Monday, Apr. 18, 1955
Easy Money
"Banks," wrote FBI Chief J. Edgar Hoover in a recent warning sent to bankers, "are an almost irresistible attraction for that element of our society which seeks unearned money." Hoover urged that, to resist, banks install armed guards, electronic alarms, tear gas and other protective devices. All these cost money, which banks are reluctant to spend, a fact that makes them even more irresistible.
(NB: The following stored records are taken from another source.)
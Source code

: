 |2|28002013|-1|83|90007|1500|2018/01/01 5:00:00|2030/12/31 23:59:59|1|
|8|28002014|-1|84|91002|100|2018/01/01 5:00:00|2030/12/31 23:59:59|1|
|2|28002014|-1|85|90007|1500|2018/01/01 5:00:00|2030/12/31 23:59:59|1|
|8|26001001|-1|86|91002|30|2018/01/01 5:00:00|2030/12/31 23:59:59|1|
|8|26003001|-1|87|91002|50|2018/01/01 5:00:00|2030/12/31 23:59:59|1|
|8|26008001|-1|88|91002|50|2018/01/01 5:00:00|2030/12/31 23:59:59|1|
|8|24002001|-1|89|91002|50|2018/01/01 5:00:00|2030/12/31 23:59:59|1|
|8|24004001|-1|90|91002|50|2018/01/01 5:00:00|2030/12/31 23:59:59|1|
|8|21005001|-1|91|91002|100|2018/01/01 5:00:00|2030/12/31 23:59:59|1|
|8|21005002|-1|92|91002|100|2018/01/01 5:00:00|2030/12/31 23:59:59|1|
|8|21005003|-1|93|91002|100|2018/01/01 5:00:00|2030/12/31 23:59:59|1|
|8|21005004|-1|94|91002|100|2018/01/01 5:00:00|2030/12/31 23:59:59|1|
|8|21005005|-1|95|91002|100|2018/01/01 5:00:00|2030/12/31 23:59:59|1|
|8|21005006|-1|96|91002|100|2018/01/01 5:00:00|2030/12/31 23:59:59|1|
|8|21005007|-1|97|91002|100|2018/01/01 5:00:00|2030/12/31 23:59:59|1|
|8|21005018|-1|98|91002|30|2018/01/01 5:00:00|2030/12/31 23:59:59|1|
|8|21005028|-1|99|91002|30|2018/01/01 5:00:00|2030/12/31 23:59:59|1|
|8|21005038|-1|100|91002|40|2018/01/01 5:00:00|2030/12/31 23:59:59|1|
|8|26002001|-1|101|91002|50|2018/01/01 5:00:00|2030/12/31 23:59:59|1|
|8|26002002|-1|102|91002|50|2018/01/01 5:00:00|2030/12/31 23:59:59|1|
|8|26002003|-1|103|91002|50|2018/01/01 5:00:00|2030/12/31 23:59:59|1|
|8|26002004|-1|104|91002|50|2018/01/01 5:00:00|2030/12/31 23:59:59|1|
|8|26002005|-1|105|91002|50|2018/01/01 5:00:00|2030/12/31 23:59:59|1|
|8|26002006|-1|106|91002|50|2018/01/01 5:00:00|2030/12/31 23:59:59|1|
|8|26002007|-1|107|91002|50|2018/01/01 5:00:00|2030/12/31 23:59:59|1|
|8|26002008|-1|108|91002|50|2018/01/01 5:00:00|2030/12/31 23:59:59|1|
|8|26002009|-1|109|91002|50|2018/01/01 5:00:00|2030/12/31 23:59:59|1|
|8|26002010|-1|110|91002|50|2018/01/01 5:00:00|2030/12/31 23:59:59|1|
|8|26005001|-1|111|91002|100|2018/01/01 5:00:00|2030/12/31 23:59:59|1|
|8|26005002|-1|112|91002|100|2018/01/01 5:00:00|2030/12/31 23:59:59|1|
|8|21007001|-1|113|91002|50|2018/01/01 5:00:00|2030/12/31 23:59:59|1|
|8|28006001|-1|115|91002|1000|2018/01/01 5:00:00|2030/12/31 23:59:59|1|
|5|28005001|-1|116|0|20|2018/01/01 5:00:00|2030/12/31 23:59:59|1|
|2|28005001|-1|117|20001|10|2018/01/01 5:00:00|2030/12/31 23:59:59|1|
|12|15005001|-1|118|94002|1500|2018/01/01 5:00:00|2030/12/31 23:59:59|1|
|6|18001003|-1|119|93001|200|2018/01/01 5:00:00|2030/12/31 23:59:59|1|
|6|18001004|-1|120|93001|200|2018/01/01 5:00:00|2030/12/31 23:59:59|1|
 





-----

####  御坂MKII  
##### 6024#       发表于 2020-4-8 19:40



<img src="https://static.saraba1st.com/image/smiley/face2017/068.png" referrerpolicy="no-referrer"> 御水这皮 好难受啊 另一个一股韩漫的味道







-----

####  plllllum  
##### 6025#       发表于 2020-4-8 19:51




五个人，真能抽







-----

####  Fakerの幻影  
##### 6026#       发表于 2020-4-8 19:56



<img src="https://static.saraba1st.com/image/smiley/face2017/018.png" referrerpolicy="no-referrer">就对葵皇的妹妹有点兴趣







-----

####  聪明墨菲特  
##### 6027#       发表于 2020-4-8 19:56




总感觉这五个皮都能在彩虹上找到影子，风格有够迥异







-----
One morning last week three men accosted a young New York bank clerk as he was leaving his home in New York City's borough of Queens. They ushered him into his Ford at gunpoint and drove with him the 14 blocks to his office, a branch of the Bank of the Manhattan Co. (which had just merged with Chase National to become the nation's second largest bank). They waited on the sidewalk outside. When the manager arrived he was stopped, too. "This isn't funny," he snapped. One of the bandits, flashing a submachine gun, replied: "Brother, I'm not kidding."
At 8:52, with all the bank employes accounted for, the bandits entered, herded eleven people into a 6 by 5 ft. vault, whose inner gate they locked with a chain and padlock foresightedly brought for the purpose. "Thank God they didn't close the vault doors," said one prisoner. The head teller collapsed in a faint and the others kept quiet. "I hugged the wall," said one later. "I wasn't going to get fresh." The hold-up men had eight minutes before opening time, and that was enough. By 9 a.m. the three bandits were quietly driving away with $305,243 in bills, the most money ever taken in a U.S. bank robbery.
The bandits had planned carefully. During the hold-up one said: "We've been casing this joint for six months." They knew the bank employees' names and faces. They also knew that the vaults contained an extra $200,000 that day to meet local payrolls. In every way, the bandits were much better prepared than the Manhattan Co.'s 35 branch banks in Queens, three of which were recently robbed. Until this month, none of the 35 had any armed guards or protective alarms.